None of the services have been available to telephone customers in these areas in the past, according to GTE Public Affairs Officer Charles Watkins.

The following list explains the new services which will be available effective August 14 in Imperial and August 20 in Balmorhea.

*AUTOMATIC BUSY REDIAL: This service keeps trying a busy number and rings you back when your number and the called number are free.

*AUTOMATIC CALL RETURN: Stores the number of the last call you received and lets you return that call at your convenience even though the caller has hung up.

*CALL BLOCK: Intercepts calls from up to twelve numbers you establish and informs those callers their call is not being accepted.

*SPECIAL CALL ACCEPTANCE: Allows you to list up to twelve telephone numbers from which you want to receive calls. Other calls are routed to a recorded announcement that says you are not accepting calls.

*SPECIAL CALL FORWARDING: Lets you decide which telephone numbers, up to twelve, get through to you when you are at another number.

*VIP ALERT: Identifies up to twelve important callers by the sound of the ring.
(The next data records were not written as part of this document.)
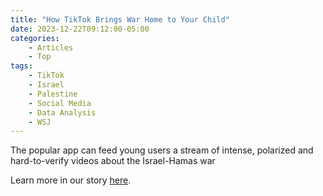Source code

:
 ```yaml
---
title: "How TikTok Brings War Home to Your Child"
date: 2023-12-22T09:12:00-05:00
categories:
    - Articles
    - Top
tags:
    - TikTok
    - Israel
    - Palestine
    - Social Media
    - Data Analysis
    - WSJ
---
```

The popular app can feed young users a stream of intense, polarized and hard-to-verify videos about the Israel-Hamas war

Learn more in our story [here](https://www.wsj.com/tech/tiktok-israel-gaza-hamas-war-a5dfa0ee).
*CALL TRACING SERVICE: Allows tracing of harassing, threatening or obscene calls. By using the assigned code, the caller's number, as well as the date and time of the call, are sent automatically to GTE's Security Department in case further action is required.

The above services are in addition to the SmartCall services, which include:

*CALL WAITING: Gives you a tone when a person is calling while you are on another call.

*CANCEL CALL WAITING: Lets you cancel the call waiting feature any time you want to avoid interruption.

*CALL FORWARDING: Lets you forward your incoming calls to another local or long distance number.

*SPEED CALLING-8: Stores up to eight of the most often called or emergency numbers for quick dialing.

*THREE-WAY CALLING: Allows you to talk to two people in two different locations at the same time - no matter who placed the call.

Also beginning on the dates mentioned previously, customers in Balmorhea and Imperial will be able to select the long distance company of their choice for calls to locations outside of their GTE long distance calling area. "1+" and "0+" calls made within your long distanced calling area are handled by GTE.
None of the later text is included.